The Bill presents the opportunity to extend parental leave entitlements to kinship carers to give them parity with adoptive parents. Kinship care is the most common permanency option for children who cannot live with their birth parents, yet there is a stark imbalance in employment leave entitlements for kinship carers compared with entitlements for adoptive parents. The same arguments apply to the extension of parental leave to kinship carers as were advanced for the introduction of adoption leave: the need for time for children to settle and bond with carers and the advantage of enabling carers to remain in the labour market. There should be access to an entitlement to both paid leave and a period of unpaid leave, the latter to deal with the initial uncertainties when the children first arrive and long-term arrangements may not yet be settled.

Grandparents Plus research shows that almost half of kinship carers who were previously in work leave their jobs when children move in. A Family Rights Group survey revealed that nearly 40% of family and friend carers have left their job, lost their job or taken early retirement when they have taken on the care of children. It is often more difficult for both young and older kinship carers subsequently to get back into the labour market. There are many reasons for this, including the high needs of the children, but a lack of legal entitlement to any time off undoubtedly contributes.

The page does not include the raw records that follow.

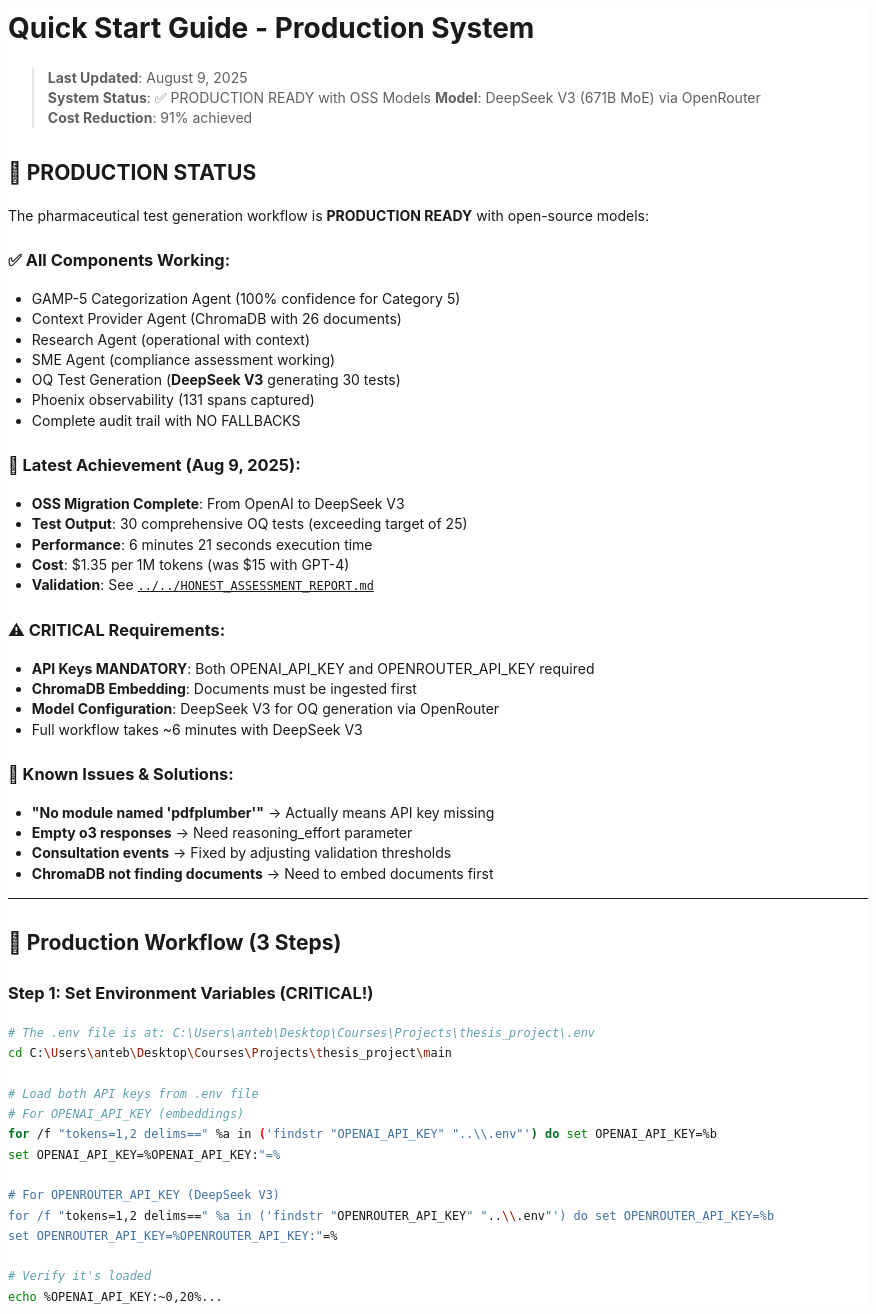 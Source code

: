 # Quick Start Guide - Production System

> **Last Updated**: August 9, 2025  
> **System Status**: ✅ PRODUCTION READY with OSS Models
> **Model**: DeepSeek V3 (671B MoE) via OpenRouter  
> **Cost Reduction**: 91% achieved

## 🎯 PRODUCTION STATUS

The pharmaceutical test generation workflow is **PRODUCTION READY** with open-source models:

### ✅ All Components Working:
- GAMP-5 Categorization Agent (100% confidence for Category 5)
- Context Provider Agent (ChromaDB with 26 documents)
- Research Agent (operational with context)
- SME Agent (compliance assessment working)
- OQ Test Generation (**DeepSeek V3** generating 30 tests)
- Phoenix observability (131 spans captured)
- Complete audit trail with NO FALLBACKS

### 🚀 Latest Achievement (Aug 9, 2025):
- **OSS Migration Complete**: From OpenAI to DeepSeek V3
- **Test Output**: 30 comprehensive OQ tests (exceeding target of 25)
- **Performance**: 6 minutes 21 seconds execution time
- **Cost**: $1.35 per 1M tokens (was $15 with GPT-4)
- **Validation**: See [`../../HONEST_ASSESSMENT_REPORT.md`](../../HONEST_ASSESSMENT_REPORT.md)

### ⚠️ CRITICAL Requirements:
- **API Keys MANDATORY**: Both OPENAI_API_KEY and OPENROUTER_API_KEY required
- **ChromaDB Embedding**: Documents must be ingested first
- **Model Configuration**: DeepSeek V3 for OQ generation via OpenRouter
- Full workflow takes ~6 minutes with DeepSeek V3

### 📝 Known Issues & Solutions:
- **"No module named 'pdfplumber'"** → Actually means API key missing
- **Empty o3 responses** → Need reasoning_effort parameter
- **Consultation events** → Fixed by adjusting validation thresholds
- **ChromaDB not finding documents** → Need to embed documents first

---

## 🚀 Production Workflow (3 Steps)

### Step 1: Set Environment Variables (CRITICAL!)
```bash
# The .env file is at: C:\Users\anteb\Desktop\Courses\Projects\thesis_project\.env
cd C:\Users\anteb\Desktop\Courses\Projects\thesis_project\main

# Load both API keys from .env file
# For OPENAI_API_KEY (embeddings)
for /f "tokens=1,2 delims==" %a in ('findstr "OPENAI_API_KEY" "..\\.env"') do set OPENAI_API_KEY=%b
set OPENAI_API_KEY=%OPENAI_API_KEY:"=%

# For OPENROUTER_API_KEY (DeepSeek V3)  
for /f "tokens=1,2 delims==" %a in ('findstr "OPENROUTER_API_KEY" "..\\.env"') do set OPENROUTER_API_KEY=%b
set OPENROUTER_API_KEY=%OPENROUTER_API_KEY:"=%

# Verify it's loaded
echo %OPENAI_API_KEY:~0,20%...

```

Extending the right to request flexible working to all is welcome. A later retirement age means that an increasing proportion of grandparents of younger children are likely to be in employment. The option of working flexibly will become increasingly important to enabling grandparents to combine work with care.

Emergency leave provisions to deal with family emergencies are available to parents, and an employer must enable them to take a few days’ unpaid leave. In Committee in the other place, the Minister, Jo Swinson, said that this entitlement was available for grandparents relied upon for childcare. The regulations are unclear, though, and there is evidence to show that most employers and grandparents believe that they are not entitled to take such leave in these circumstances. The Bill should remove this ambiguity and enable a grandparent to take a reasonable amount of time off to provide help to deal with an unexpected event. Currently one in four working families depends on grandparents to provide childcare. With increased longevity, and with people remaining longer in employment, it will become increasingly important that grandparents are able to combine work and caring responsibilities in order to maintain not only their own but mothers’ employment.

The Government should also consider the possibility for unused periods of parental leave to be transferred to a grandparent if neither parent is able to use it. The principle of transferability of leave from mothers to fathers has been agreed. Would it be such a radical step to extend it to grandparents? I know that one of the drivers for transferable parental leave between mother and father was to break the stereotype that childcare is a female responsibility. Weighed against that, though, it is important to recognise who is providing the care, and in many instances it is the grandparents.

I conclude with a quote from the noble Lord, Lord Freud, in his DWP press release of 22 June 2012:

“Kinship carers make major sacrifices for their family and friends and help children in difficult situations to remain in a family environment instead of in the care system. I am determined that the benefits system recognises this important contribution”.

I hope that this Bill will also recognise that contribution.